● **Records for this exercise**
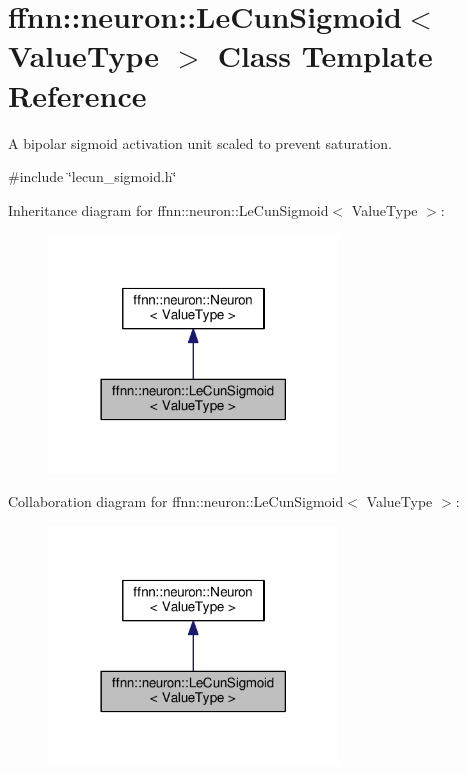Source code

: \hypertarget{classffnn_1_1neuron_1_1_le_cun_sigmoid}{\section{ffnn\-:\-:neuron\-:\-:Le\-Cun\-Sigmoid$<$ Value\-Type $>$ Class Template Reference}
\label{classffnn_1_1neuron_1_1_le_cun_sigmoid}
}


A bipolar sigmoid activation unit scaled to prevent saturation.  




{\ttfamily \#include \char`\"{}lecun\-\_\-sigmoid.\-h\char`\"{}}



Inheritance diagram for ffnn\-:\-:neuron\-:\-:Le\-Cun\-Sigmoid$<$ Value\-Type $>$\-:
\nopagebreak
\begin{figure}[H]
\begin{center}
\leavevmode
\includegraphics[width=218pt]{classffnn_1_1neuron_1_1_le_cun_sigmoid__inherit__graph}
\end{center}
\end{figure}


Collaboration diagram for ffnn\-:\-:neuron\-:\-:Le\-Cun\-Sigmoid$<$ Value\-Type $>$\-:
\nopagebreak
\begin{figure}[H]
\begin{center}
\leavevmode
\includegraphics[width=218pt]{classffnn_1_1neuron_1_1_le_cun_sigmoid__coll__graph}
\end{center}
\end{figure}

● **Required action**
Without the pictures, retype each line of the records above exactly.

● **Response to the task**
Source code

: \hypertarget{classffnn_1_1neuron_1_1_le_cun_sigmoid}{\section{ffnn\-:\-:neuron\-:\-:Le\-Cun\-Sigmoid$<$ Value\-Type $>$ Class Template Reference}
\label{classffnn_1_1neuron_1_1_le_cun_sigmoid}
}


A bipolar sigmoid activation unit scaled to prevent saturation.  




{\ttfamily \#include \char`\"{}lecun\-\_\-sigmoid.\-h\char`\"{}}



Inheritance diagram for ffnn\-:\-:neuron\-:\-:Le\-Cun\-Sigmoid$<$ Value\-Type $>$\-:
\nopagebreak
\begin{figure}[H]
\begin{center}
\leavevmode
\includegraphics[width=218pt]{classffnn_1_1neuron_1_1_le_cun_sigmoid__inherit__graph}
\end{center}
\end{figure}


Collaboration diagram for ffnn\-:\-:neuron\-:\-:Le\-Cun\-Sigmoid$<$ Value\-Type $>$\-:
\nopagebreak
\begin{figure}[H]
\begin{center}
\leavevmode
\includegraphics[width=218pt]{classffnn_1_1neuron_1_1_le_cun_sigmoid__coll__graph}
\end{center}
\end{figure}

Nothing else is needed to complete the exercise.